DDTプロレスのシングル最強決定リーグ戦「D王 GRAND PRIX 2021 Ⅱ」が11月3日、東京・大田区総合体育館で開幕。Bブロックで出場したKO-D無差別級王者・竹下幸之介は、メインイベントで岡林裕二(大日本プロレス)と対戦したが、死闘の末、30分時間切れ引き分けとなり、公約していた全勝優勝の夢は早くもついえた。

 両者にとって、初の一騎打ちはまさに肉弾戦となった。15分過ぎ、場外で壮絶なラリアットの相打ちを連発。20分過ぎにはエルボー合戦、竹下のエルボーと岡林のチョップの打ち合い、ラリアット相打ち、さらにはともにジャーマンの応酬。岡林が雪崩式ブレーンバスターを見舞えば、竹下も同じ技で返した。あっという間に29分が経過し、岡林がラリアットをたたき込み、アルゼンチン・バックブリーカーを決めるも、竹下はスリーパーで逃げた。そしてPlus Ultraを狙ったところでタイムアップのゴングが鳴った。

 竹下は「絶対勝ち点取りにいくぞという気持ちより、今の絶好調の竹下幸之介の力試しをしたいって。プロレスにおける力比べは全部やり切ったつもりです。イーブンですかね。全勝優勝狙ってたので、もう無理ですから。土はつけない。ノー黒星で、優勝まで一気にいきたいと思います」と仕切り直しを誓った。さらに、「岡林選手との再戦はどんな形であれしようと思ってます。DDTと大日本さんには、この続きをお願いします。ホントは決勝で当たろうと言いたいですけど、同じブロックなので無理なので」と再戦を熱望した。

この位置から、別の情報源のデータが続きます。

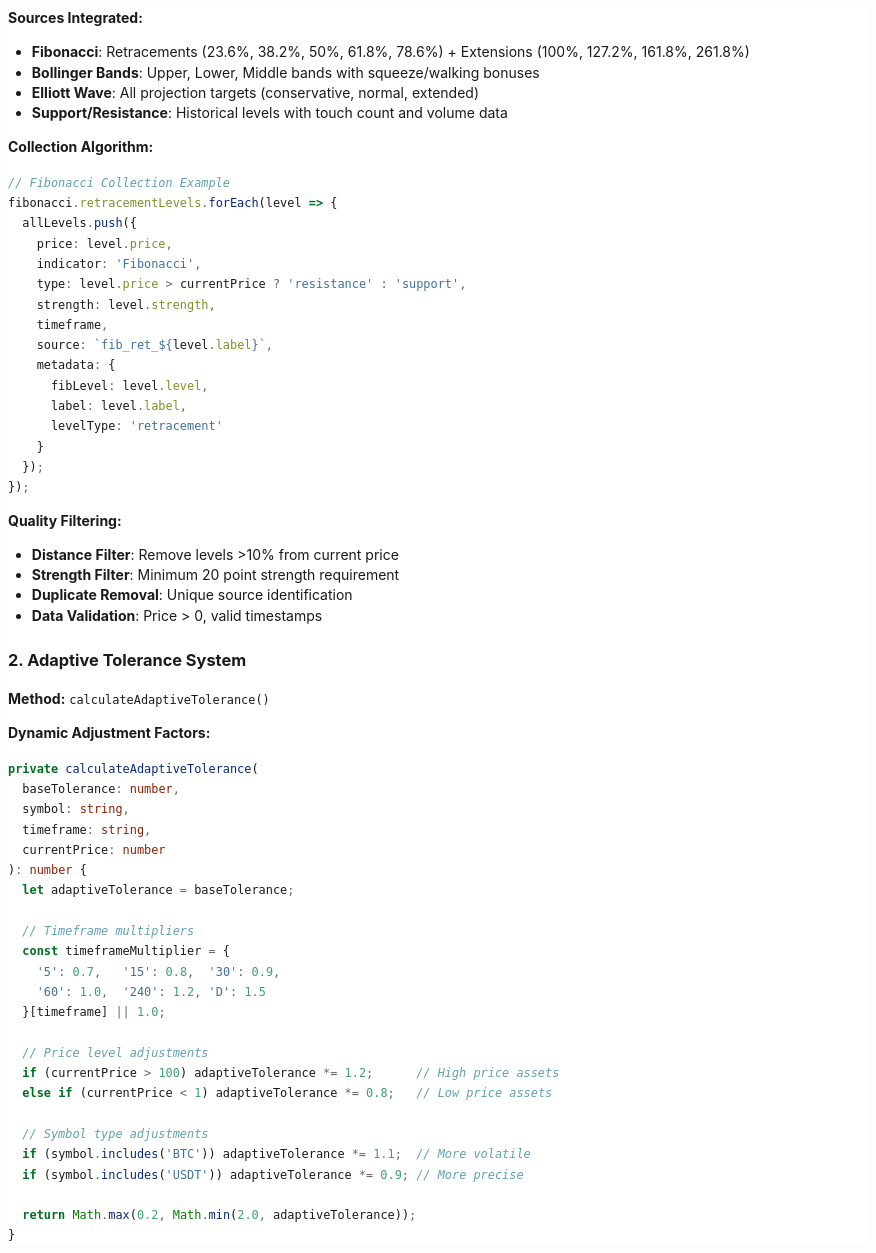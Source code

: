 **Sources Integrated:**
- **Fibonacci**: Retracements (23.6%, 38.2%, 50%, 61.8%, 78.6%) + Extensions (100%, 127.2%, 161.8%, 261.8%)
- **Bollinger Bands**: Upper, Lower, Middle bands with squeeze/walking bonuses
- **Elliott Wave**: All projection targets (conservative, normal, extended)
- **Support/Resistance**: Historical levels with touch count and volume data

**Collection Algorithm:**
```typescript
// Fibonacci Collection Example
fibonacci.retracementLevels.forEach(level => {
  allLevels.push({
    price: level.price,
    indicator: 'Fibonacci',
    type: level.price > currentPrice ? 'resistance' : 'support',
    strength: level.strength,
    timeframe,
    source: `fib_ret_${level.label}`,
    metadata: { 
      fibLevel: level.level,
      label: level.label,
      levelType: 'retracement'
    }
  });
});
```

**Quality Filtering:**
- **Distance Filter**: Remove levels >10% from current price
- **Strength Filter**: Minimum 20 point strength requirement
- **Duplicate Removal**: Unique source identification
- **Data Validation**: Price > 0, valid timestamps

### 2. Adaptive Tolerance System
**Method:** `calculateAdaptiveTolerance()`

**Dynamic Adjustment Factors:**
```typescript
private calculateAdaptiveTolerance(
  baseTolerance: number,
  symbol: string,
  timeframe: string,
  currentPrice: number
): number {
  let adaptiveTolerance = baseTolerance;
  
  // Timeframe multipliers
  const timeframeMultiplier = {
    '5': 0.7,   '15': 0.8,  '30': 0.9,
    '60': 1.0,  '240': 1.2, 'D': 1.5
  }[timeframe] || 1.0;
  
  // Price level adjustments
  if (currentPrice > 100) adaptiveTolerance *= 1.2;      // High price assets
  else if (currentPrice < 1) adaptiveTolerance *= 0.8;   // Low price assets
  
  // Symbol type adjustments  
  if (symbol.includes('BTC')) adaptiveTolerance *= 1.1;  // More volatile
  if (symbol.includes('USDT')) adaptiveTolerance *= 0.9; // More precise
  
  return Math.max(0.2, Math.min(2.0, adaptiveTolerance));
}
```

 岡林は「ホンマに悔しい。打っても打っても立ち上がってくる。これで終わりちゃうからな。必ず残り全部勝って、アイツを完ぷなきまでに叩き潰す」とリマッチでの勝利を期していた。

 また、BブロックのHARASHIMA対樋口和貞は、樋口がHARASHIMAの蒼魔刀連発に苦しみながらも、ぶちかましからブレーンクロー・スラムを決めて3カウントを奪い白星発進となった。樋口は「ここで散っても仕方ないくらいの気持ちで闘って、その上でHARASHIMAさんから3カウントを取った。これでまた一歩前進することができた。この先、何があるか分からないけど、獲るぞ」と、HARASHIMAは「負けちゃいました。でも絶好調なんで。あと全部取ればいけるでしょう」と話した。

 なお、大会実行委員長の小橋建太氏は「どの試合もいい試合だった。D王がこれから本当によくなると思う試合ばっかりだった。メインはどちらも負けられない意地のぶつかり合いだった。遠藤(哲哉)君には泥臭くても勝てとアドバイスしたことがあるので、それを実践した。上野(勇希)選手、何か波乱を起こすとしたら彼かなと放送席で言ったら、本当に波乱が起きちゃって。HARASHIMA君は最近シングルで目立った活躍がなかったので頑張ってほしいと会見で言ったんだけど、それ以上の思いで樋口君が出場してるのが分かった。一人一人の思いが試合に出てておもしろかった」と公式戦を振り返った。小橋氏は12月5日、東京・後楽園ホールでの優勝決定戦にも来場する。